## [Exercise goal]
Each line of the data below holding the word "template" must be copied.

[Working data Boundary: Start]

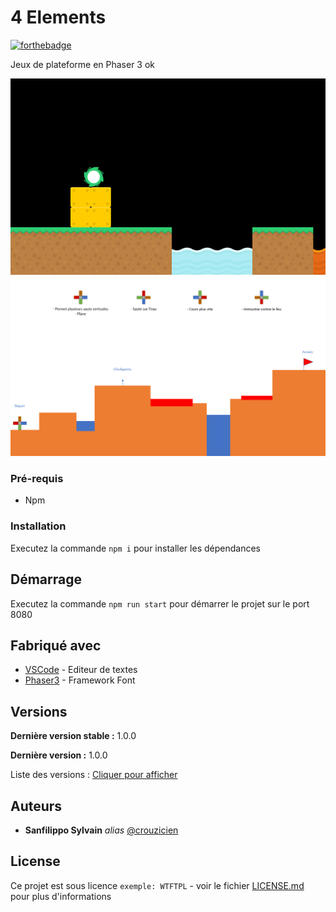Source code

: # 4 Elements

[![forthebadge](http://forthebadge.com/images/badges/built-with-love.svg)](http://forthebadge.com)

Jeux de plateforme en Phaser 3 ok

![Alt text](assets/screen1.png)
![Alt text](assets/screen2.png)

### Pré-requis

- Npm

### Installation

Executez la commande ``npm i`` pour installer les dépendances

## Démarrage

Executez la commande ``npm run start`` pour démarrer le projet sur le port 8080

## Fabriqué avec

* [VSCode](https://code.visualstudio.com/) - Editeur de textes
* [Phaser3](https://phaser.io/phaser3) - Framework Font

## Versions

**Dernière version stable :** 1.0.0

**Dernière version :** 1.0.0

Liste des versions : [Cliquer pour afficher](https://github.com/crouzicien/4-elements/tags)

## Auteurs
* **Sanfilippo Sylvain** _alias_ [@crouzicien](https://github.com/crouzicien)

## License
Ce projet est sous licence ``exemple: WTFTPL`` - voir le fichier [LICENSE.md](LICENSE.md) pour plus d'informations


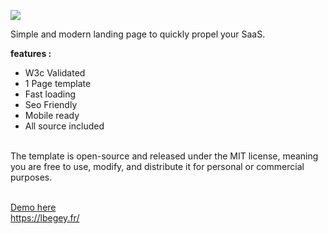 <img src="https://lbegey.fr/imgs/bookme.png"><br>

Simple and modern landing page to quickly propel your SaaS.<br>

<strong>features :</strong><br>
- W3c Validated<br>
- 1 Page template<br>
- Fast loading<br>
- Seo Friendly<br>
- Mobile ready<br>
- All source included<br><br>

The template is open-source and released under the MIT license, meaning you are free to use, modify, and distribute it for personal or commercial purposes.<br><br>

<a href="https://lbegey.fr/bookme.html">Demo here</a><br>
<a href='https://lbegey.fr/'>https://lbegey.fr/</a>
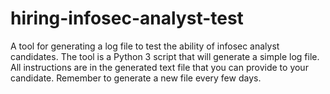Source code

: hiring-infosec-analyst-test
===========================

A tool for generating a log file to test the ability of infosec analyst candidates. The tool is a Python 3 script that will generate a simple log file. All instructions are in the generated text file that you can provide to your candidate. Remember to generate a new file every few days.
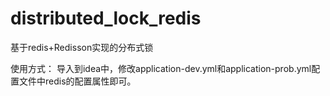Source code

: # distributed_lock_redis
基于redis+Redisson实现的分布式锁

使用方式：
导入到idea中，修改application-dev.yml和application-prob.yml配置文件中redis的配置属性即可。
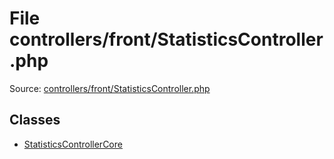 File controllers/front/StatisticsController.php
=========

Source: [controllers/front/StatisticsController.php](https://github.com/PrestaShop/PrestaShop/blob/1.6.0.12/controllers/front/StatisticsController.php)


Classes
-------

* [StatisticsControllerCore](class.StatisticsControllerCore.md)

[Working data Boundary: End]

## [Expected answer]
- 1 Page template<br>
The template is open-source and released under the MIT license, meaning you are free to use, modify, and distribute it for personal or commercial purposes.<br><br>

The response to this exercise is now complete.